§ ACTIVITY: If a line in the data contains "memory", copy it out.

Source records
· · ·
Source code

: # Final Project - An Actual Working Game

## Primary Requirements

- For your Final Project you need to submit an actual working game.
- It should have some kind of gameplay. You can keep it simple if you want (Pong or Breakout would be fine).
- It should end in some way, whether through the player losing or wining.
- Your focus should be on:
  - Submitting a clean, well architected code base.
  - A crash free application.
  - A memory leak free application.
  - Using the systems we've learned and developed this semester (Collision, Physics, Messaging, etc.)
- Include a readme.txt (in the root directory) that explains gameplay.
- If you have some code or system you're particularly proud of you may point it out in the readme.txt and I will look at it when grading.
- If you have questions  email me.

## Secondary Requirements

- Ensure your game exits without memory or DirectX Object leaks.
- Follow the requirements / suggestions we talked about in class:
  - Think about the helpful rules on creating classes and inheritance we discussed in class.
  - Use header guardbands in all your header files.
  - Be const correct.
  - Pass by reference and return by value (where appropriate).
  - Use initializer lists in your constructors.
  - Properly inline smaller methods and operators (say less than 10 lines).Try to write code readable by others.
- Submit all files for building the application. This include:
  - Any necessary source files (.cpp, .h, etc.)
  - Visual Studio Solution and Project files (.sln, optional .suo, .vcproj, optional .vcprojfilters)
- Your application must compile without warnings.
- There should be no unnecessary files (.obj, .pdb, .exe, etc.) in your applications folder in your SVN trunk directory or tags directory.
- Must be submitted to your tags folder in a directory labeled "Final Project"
· · ·
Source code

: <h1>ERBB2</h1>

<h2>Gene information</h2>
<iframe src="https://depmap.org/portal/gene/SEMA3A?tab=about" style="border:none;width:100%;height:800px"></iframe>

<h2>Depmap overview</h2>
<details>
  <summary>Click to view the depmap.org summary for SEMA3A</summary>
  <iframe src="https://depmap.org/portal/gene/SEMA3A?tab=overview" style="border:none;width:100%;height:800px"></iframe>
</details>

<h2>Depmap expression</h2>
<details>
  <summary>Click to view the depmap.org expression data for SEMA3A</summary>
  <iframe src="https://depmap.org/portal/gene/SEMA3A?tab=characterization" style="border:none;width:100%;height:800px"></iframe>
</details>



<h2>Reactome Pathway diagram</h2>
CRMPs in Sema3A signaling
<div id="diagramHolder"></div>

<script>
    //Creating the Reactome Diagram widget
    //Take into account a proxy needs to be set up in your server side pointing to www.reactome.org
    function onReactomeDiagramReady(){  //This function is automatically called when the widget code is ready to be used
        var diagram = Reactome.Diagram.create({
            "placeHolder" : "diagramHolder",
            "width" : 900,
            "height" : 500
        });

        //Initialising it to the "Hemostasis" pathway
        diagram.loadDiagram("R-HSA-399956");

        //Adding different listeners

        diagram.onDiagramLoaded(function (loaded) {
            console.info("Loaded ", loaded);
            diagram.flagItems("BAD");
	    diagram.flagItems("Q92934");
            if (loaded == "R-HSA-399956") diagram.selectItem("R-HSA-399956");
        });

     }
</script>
· · ·
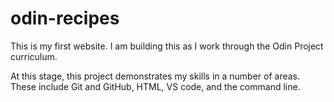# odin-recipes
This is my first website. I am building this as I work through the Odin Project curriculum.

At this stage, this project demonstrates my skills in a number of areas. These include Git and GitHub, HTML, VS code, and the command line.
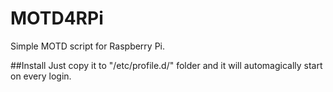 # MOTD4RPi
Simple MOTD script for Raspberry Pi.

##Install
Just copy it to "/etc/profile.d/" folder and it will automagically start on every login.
· · ·
§ ANSWER FOR THE TASK:
  - A memory leak free application.
- Ensure your game exits without memory or DirectX Object leaks.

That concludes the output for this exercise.